- Developer: Activision
- Publisher: Activision
- Producer: Brad Fregger
- Designer: Peter Kaminski
- Programmer: Russell Lieblich
- Composer: Russell Lieblich
- Platforms: Amstrad CPC, Apple II, Atari 8-bit, Commodore 64, MSX
- Release: 1985
- Genre: Music
- Modes: Seven Trials (beginner); Throne Quest (standard); Magic Carpet (practice);

= Master of the Lamps =

1985 video game

Master of the Lamps is a music video game published in 1985 by Activision. It was released for the Amstrad CPC, Apple II, Atari 8-bit computers, Commodore 64, and MSX.

==Plot==
The death of an Arabian prince's father, the king, shatters three enchanted oil lamps, freeing the three genies trapped within. The genies overrun the palace; to contain them, the prince must reassemble the three broken lamps. The player, in the role of the prince wearing a white thawb and red keffiyeh, must journey into the seven dens of each genie, as each den contains one of the lamp pieces.

==Gameplay==

Gameplay screenshot (Atari 8-bit)

Gameplay alternates between two modes. In the first, the prince maneuvers a flying carpet through a winding tunnel to a genie's den. In practice, this requires the player to direct the carpet over diamond-shaped gates as they appear; failure to do so returns the prince to the beginning of the tunnel.

Once in the den, the second mode, the player strikes a gong thrice to summon the genie. The genie draws from a hookah, and blows out a ball of smoke. From the smoke emerges a sequence of tones, which the player must repeat in a call-and-response pattern. In order to play a tone, the player must strike the corresponding gong. If the player strikes the incorrect gong, or strikes the correct gong too early, the genie's magic transports the prince to the beginning of the tunnel.
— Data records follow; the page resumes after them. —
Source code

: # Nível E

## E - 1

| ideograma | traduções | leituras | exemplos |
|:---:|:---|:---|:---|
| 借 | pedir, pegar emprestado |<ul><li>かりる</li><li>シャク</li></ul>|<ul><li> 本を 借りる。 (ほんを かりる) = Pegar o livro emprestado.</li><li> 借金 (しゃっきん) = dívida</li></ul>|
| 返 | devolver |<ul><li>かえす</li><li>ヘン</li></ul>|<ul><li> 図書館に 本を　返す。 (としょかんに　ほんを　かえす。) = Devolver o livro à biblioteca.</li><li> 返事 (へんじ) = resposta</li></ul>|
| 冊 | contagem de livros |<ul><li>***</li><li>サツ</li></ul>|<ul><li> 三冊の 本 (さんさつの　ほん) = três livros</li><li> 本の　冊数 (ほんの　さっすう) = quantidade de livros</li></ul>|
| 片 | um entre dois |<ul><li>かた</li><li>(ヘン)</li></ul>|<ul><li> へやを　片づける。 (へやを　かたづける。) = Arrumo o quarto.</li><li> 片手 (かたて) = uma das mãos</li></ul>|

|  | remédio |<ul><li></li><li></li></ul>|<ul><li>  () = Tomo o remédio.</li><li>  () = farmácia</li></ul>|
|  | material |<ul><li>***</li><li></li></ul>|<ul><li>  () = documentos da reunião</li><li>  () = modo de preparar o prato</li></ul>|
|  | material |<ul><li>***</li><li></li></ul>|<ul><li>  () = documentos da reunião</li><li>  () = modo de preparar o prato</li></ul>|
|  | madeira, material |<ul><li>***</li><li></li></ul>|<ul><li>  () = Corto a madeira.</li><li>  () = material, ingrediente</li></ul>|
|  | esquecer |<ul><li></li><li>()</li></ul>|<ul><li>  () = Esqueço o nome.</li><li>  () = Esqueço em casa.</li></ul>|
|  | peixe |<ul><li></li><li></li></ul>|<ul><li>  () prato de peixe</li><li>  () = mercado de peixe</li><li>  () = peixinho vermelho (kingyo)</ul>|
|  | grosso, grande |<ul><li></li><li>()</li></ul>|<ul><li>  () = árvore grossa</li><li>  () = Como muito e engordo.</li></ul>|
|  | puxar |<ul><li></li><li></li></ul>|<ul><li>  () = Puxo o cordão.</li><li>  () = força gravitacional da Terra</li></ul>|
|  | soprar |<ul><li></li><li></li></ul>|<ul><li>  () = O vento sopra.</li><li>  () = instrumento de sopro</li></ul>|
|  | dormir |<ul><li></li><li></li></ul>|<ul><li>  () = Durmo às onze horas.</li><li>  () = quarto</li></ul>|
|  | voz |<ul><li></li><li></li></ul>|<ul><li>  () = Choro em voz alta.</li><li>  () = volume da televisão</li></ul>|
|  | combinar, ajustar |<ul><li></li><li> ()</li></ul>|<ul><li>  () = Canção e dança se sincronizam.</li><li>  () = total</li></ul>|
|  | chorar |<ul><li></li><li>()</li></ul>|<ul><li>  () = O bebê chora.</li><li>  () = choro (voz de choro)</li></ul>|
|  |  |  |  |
In the seven dens of the first genie, each tone is audible, and manifests as a colored quaver (eighth note) that floats toward the ground. In the seven dens of the second genie, the tone is inaudible, so the player must match the color of the note to the color of the corresponding gong. In the seven dens of the third genie, the tone is audible, but no note appears; the player must recognize the note's pitch, and strike the correct gong. When the player passes the trial, a gateway to another tunnel opens.
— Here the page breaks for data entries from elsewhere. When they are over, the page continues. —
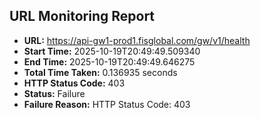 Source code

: ## URL Monitoring Report

- **URL:** https://api-gw1-prod1.fisglobal.com/gw/v1/health
- **Start Time:** 2025-10-19T20:49:49.509340
- **End Time:** 2025-10-19T20:49:49.646275
- **Total Time Taken:** 0.136935 seconds
- **HTTP Status Code:** 403
- **Status:** Failure
- **Failure Reason:** HTTP Status Code: 403
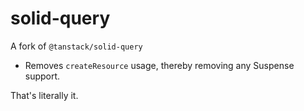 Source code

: # solid-query

A fork of `@tanstack/solid-query`

- Removes `createResource` usage, thereby removing any Suspense support.

That's literally it.
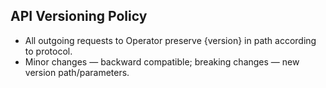 ## API Versioning Policy

- All outgoing requests to Operator preserve {version} in path according to protocol.
- Minor changes — backward compatible; breaking changes — new version path/parameters.


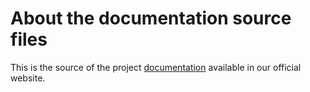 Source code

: # About the documentation source files

This is the source of the project [documentation](https://luthier.ingenia.me/ci/en/docs) available in our official website.
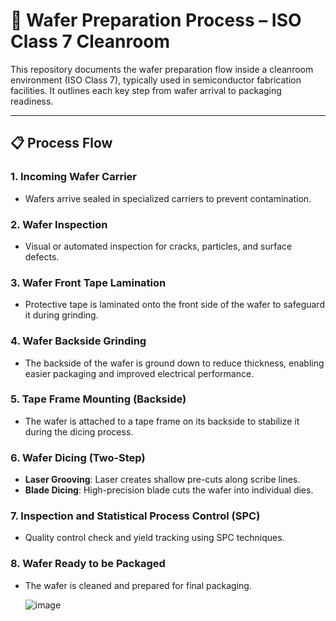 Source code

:# 🧼 Wafer Preparation Process – ISO Class 7 Cleanroom

This repository documents the wafer preparation flow inside a cleanroom environment (ISO Class 7), typically used in semiconductor fabrication facilities. It outlines each key step from wafer arrival to packaging readiness.

---

## 📋 Process Flow

### 1. Incoming Wafer Carrier
- Wafers arrive sealed in specialized carriers to prevent contamination.

### 2. Wafer Inspection
- Visual or automated inspection for cracks, particles, and surface defects.

### 3. Wafer Front Tape Lamination
- Protective tape is laminated onto the front side of the wafer to safeguard it during grinding.

### 4. Wafer Backside Grinding
- The backside of the wafer is ground down to reduce thickness, enabling easier packaging and improved electrical performance.

### 5. Tape Frame Mounting (Backside)
- The wafer is attached to a tape frame on its backside to stabilize it during the dicing process.

### 6. Wafer Dicing (Two-Step)
- **Laser Grooving**: Laser creates shallow pre-cuts along scribe lines.
- **Blade Dicing**: High-precision blade cuts the wafer into individual dies.

### 7. Inspection and Statistical Process Control (SPC)
- Quality control check and yield tracking using SPC techniques.

### 8. Wafer Ready to be Packaged
- The wafer is cleaned and prepared for final packaging.

  ![image](https://github.com/user-attachments/assets/d8e63972-0f66-4c3f-af8f-cf584d9d6b87)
After passing the musical trials of the three genies, the player navigates one final tunnel to the palace. If the player succeeds, the prince reclaims the palace.

==Reception==
Antic in 1986 called Master of the Lamps an "offbeat game program with a number of unique elements". While stating that "it does become a little monotonous", the magazine approved of the non-violent gameplay.